PerAct2: Benchmarking and Learning for Robotic Bimanual Manipulation Tasks

Markus Grotz,Mohit Shridhar,Tamim Asfour,Dieter Fox
2024-08-01
Abstract:Bimanual manipulation is challenging due to precise spatial and temporal coordination required between two arms. While there exist several real-world bimanual systems, there is a lack of simulated benchmarks with a large task diversity for systematically studying bimanual capabilities across a wide range of tabletop tasks. This paper addresses the gap by extending RLBench to bimanual manipulation. We open-source our code and benchmark comprising 13 new tasks with 23 unique task variations, each requiring a high degree of coordination and adaptability. To kickstart the benchmark, we extended several state-of-the art methods to bimanual manipulation and also present a language-conditioned behavioral cloning agent -- PerAct2, which enables the learning and execution of bimanual 6-DoF manipulation tasks. Our novel network architecture efficiently integrates language processing with action prediction, allowing robots to understand and perform complex bimanual tasks in response to user-specified goals. Project website with code is available at: <a class="link-external link-http" href="http://bimanual.github.io" rel="external noopener nofollow">this http URL</a>
Robotics,Artificial Intelligence,Computer Vision and Pattern Recognition,Machine Learning
What problem does this paper attempt to address?

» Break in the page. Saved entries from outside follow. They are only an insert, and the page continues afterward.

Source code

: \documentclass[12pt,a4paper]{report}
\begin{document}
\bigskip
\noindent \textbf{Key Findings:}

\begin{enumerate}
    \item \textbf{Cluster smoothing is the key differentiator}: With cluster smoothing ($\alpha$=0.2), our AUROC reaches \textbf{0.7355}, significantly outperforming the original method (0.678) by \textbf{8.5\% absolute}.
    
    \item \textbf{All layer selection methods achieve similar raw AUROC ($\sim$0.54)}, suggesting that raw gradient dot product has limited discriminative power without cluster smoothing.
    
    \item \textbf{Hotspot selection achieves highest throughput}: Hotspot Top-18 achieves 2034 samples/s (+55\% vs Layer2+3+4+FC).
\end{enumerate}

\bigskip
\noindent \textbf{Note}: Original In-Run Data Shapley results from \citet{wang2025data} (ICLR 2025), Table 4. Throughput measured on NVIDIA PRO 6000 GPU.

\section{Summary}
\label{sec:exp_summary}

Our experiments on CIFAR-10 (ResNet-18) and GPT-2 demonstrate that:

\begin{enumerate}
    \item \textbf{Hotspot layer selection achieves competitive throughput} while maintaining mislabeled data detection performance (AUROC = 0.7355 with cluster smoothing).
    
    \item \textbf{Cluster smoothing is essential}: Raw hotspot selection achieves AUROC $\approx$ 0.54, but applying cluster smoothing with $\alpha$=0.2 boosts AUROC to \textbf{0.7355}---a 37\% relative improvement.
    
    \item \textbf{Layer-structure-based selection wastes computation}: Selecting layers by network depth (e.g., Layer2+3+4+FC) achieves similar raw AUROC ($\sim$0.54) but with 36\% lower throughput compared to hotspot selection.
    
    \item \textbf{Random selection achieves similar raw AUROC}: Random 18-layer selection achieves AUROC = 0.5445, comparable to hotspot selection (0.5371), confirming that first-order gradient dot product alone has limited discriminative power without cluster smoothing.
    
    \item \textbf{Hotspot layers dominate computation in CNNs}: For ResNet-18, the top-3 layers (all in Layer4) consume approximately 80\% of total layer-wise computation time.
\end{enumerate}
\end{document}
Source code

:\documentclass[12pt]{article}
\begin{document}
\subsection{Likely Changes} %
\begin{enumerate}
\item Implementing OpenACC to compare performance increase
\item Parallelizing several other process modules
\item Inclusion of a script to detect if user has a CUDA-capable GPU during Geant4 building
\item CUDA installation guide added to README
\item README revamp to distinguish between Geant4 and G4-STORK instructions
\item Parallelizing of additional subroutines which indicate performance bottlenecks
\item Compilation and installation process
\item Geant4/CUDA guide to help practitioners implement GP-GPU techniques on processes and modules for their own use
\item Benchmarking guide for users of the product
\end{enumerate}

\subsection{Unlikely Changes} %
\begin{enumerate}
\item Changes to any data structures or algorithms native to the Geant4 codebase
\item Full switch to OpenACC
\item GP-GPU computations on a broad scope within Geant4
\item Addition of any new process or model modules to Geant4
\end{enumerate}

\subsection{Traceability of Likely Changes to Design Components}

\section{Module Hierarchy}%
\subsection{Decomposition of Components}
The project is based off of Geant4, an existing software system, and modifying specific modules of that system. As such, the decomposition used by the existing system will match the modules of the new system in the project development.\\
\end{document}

### What problems does this paper attempt to solve? This paper aims to solve the **benchmarking and learning problems of bimanual manipulation tasks**. Specifically, bimanual manipulation tasks require precise spatial and temporal coordination between two robotic arms, which is more challenging than single - arm manipulation. However, currently there is a lack of simulation benchmarks that can systematically study bimanual manipulation capabilities, especially when it comes to a wide range of desktop tasks. To fill this gap, the authors extended the existing robot - learning benchmark platform RLBench to make it suitable for bimanual manipulation tasks. They open - sourced the code and the benchmark test set, which includes 13 new bimanual manipulation tasks and 23 unique task variants, each of which requires a high degree of coordination and adaptability. In addition, the author also proposed a language - conditioned behavior cloning agent - PerAct2, which is an extension of the PerAct framework. PerAct2 is able to learn and execute 6 - DoF bimanual manipulation tasks, and its novel network architecture can efficiently combine language processing with action prediction, enabling the robot to understand and execute complex bimanual tasks. #### Main contributions: 1. **A new benchmark test set**: It contains 13 bimanual manipulation tasks and 23 unique task variants. 2. **A new network architecture PerAct2**: Based on the PerAct framework, it is used to predict bimanual manipulation actions. 3. **Qualitative experiments in the real world**: To verify the effectiveness of the method. Through these contributions, the authors hope to promote the research on bimanual robot manipulation and provide more abundant benchmark tests and generalization capabilities for future skill learning.